Na manhã desta sexta-feira (25), o infectologista Fernando Maia cedeu uma entrevista ao Jornal da Manhã (Jovem Pan), sobre o aumento de casos de meningite infecciosa na capital alagoana. Segundo a Secretaria Municipal de Saúde (SMS), 29 casos da doença foram registrados, além de cinco mortes. Os casos ocorreram nos seis primeiros meses do ano em AL, sendo 21 desses em Maceió. 

As meninges são três membranas importantes, que revestem o sistema nervoso central, garantindo a proteção contra choques e regulação da pressão. Segundo o infectologista, a inflamação pode ser transmitida por fungos, vírus e bactérias, sendo a bacteriana a pior versão dela. 

“O mais preocupante, o mais grave é a meningite meningocócica, chamada de epidêmica, que pode causar surtos, epidemias e que pode, infelizmente, evoluir de forma grave, levando a pessoa rapidamente ao óbito, em 24, 48 horas”, explicou.

Ao decorrer da entrevista, Fernando reforçou a importância, quase vital, das vacinas. De acordo com o médico, a falta de vacinação é o principal fator para o aumento dos casos.

“A maior parte dos subtipos dessa meningite bacteriana tem vacina, e a vacina está disponível na rede pública, a gente tem vacina na rede pública e na privada também, para quem quiser e puder”, continuando, Fernando comentou que a cobertura vacinal em Alagoas é pequena, o que pode transformar esses casos em uma epidemia. 

Ao ser perguntado sobre o aumento dos casos, Fernando disse que a principal causa é a dormência dos agentes causadores, que ocorre durante certos períodos, dificultando que a doença seja dissipada com facilidade. Porém, a falta de imunização faz com que, nos momentos de maior atividade dos vírus e bactérias, a população fique desamparada contra os riscos.

Aumento de casos de doenças “erradicadas”

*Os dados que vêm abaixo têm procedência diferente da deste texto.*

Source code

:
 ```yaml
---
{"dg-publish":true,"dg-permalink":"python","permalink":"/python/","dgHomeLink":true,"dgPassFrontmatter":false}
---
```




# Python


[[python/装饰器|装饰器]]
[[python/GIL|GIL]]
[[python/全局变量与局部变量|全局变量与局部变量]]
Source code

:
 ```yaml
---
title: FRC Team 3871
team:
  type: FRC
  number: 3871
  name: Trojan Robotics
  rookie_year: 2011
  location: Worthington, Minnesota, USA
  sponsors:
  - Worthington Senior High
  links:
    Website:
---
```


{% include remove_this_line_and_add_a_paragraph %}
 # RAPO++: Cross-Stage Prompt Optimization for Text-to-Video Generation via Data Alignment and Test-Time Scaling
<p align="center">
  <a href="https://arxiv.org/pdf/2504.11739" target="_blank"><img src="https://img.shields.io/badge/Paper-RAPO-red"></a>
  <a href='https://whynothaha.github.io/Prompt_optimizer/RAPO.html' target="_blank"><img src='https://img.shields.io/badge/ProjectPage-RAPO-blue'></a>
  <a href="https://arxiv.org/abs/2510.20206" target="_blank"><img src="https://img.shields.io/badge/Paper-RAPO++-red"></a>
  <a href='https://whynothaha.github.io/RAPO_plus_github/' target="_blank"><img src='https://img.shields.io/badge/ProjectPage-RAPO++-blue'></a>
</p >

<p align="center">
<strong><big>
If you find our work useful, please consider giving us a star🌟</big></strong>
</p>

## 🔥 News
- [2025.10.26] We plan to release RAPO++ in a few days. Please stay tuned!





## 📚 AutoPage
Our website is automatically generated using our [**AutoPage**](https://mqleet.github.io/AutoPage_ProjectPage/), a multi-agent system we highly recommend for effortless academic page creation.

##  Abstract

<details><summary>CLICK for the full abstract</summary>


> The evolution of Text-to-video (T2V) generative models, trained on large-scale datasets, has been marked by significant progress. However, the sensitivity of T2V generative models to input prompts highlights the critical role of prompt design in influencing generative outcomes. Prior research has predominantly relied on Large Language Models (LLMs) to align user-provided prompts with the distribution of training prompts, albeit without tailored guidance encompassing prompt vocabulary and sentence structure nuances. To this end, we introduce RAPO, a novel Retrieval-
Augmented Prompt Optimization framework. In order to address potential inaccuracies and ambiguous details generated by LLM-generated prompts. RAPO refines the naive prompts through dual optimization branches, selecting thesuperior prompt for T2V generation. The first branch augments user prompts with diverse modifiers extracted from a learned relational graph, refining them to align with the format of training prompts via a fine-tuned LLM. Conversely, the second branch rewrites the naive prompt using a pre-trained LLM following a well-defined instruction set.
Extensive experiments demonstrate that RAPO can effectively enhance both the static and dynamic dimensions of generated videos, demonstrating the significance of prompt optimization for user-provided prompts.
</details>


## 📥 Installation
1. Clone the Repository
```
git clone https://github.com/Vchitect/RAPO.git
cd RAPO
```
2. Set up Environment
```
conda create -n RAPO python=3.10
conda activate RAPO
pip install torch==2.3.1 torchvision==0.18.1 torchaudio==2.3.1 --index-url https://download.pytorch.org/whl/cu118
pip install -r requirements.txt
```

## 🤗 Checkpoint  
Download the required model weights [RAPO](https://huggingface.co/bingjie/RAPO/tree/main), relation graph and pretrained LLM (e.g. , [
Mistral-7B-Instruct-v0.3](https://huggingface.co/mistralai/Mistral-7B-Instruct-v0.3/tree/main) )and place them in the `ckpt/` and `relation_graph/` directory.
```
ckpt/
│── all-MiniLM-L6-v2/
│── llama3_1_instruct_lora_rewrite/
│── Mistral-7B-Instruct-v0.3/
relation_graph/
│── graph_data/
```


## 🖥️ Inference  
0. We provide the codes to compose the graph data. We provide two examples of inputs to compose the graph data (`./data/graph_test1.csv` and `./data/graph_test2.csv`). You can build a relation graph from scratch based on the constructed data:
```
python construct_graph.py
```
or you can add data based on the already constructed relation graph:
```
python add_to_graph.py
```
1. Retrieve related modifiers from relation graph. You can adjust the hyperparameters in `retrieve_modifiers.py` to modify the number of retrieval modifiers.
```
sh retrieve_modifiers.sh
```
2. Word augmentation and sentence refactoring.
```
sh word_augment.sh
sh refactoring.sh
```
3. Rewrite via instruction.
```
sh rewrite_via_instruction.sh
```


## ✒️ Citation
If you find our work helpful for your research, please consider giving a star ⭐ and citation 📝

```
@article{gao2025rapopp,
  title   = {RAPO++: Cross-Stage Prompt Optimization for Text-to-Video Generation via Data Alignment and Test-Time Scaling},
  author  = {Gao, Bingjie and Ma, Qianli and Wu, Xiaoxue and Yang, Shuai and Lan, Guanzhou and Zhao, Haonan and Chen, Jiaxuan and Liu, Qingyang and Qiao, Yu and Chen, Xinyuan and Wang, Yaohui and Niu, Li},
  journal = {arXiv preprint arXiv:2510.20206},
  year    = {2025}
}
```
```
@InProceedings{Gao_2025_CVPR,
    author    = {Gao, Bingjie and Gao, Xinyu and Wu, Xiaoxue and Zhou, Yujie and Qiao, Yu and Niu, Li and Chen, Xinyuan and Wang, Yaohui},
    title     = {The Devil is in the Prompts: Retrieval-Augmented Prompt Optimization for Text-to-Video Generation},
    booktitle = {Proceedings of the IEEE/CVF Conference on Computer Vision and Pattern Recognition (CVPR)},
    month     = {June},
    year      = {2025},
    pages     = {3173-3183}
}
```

No Brasil, algumas doenças foram tratadas como erradicadas durante muitos anos, como a rubéola, varíola, sarampo, pólio, difteria e a própria meningite. Em 2018, entre 1º de janeiro e 23 de maio, foram registrados 995 casos de sarampo no país (sendo 611 no Amazonas e 384 em Roraima), incluindo duas mortes, segundo a OMS. Todas relacionadas à falta de imunização. Os dados mostram que a vacinação acabou ficando em segundo plano nos planejamentos dos brasileiros. 

O Brasil voltou a entrar no mapa da pólio, em 2019, houveram 20.901 casos de doenças evitáveis por vacinação no país. Mostrando um aumento gigante, se comparado aos anos anteriores. De 2019 para cá, devido a pandemia, os dados não podem ser levados em consideração, em sua totalidade, já que a população precisou se isolar, devido à pandemia da Covid-19.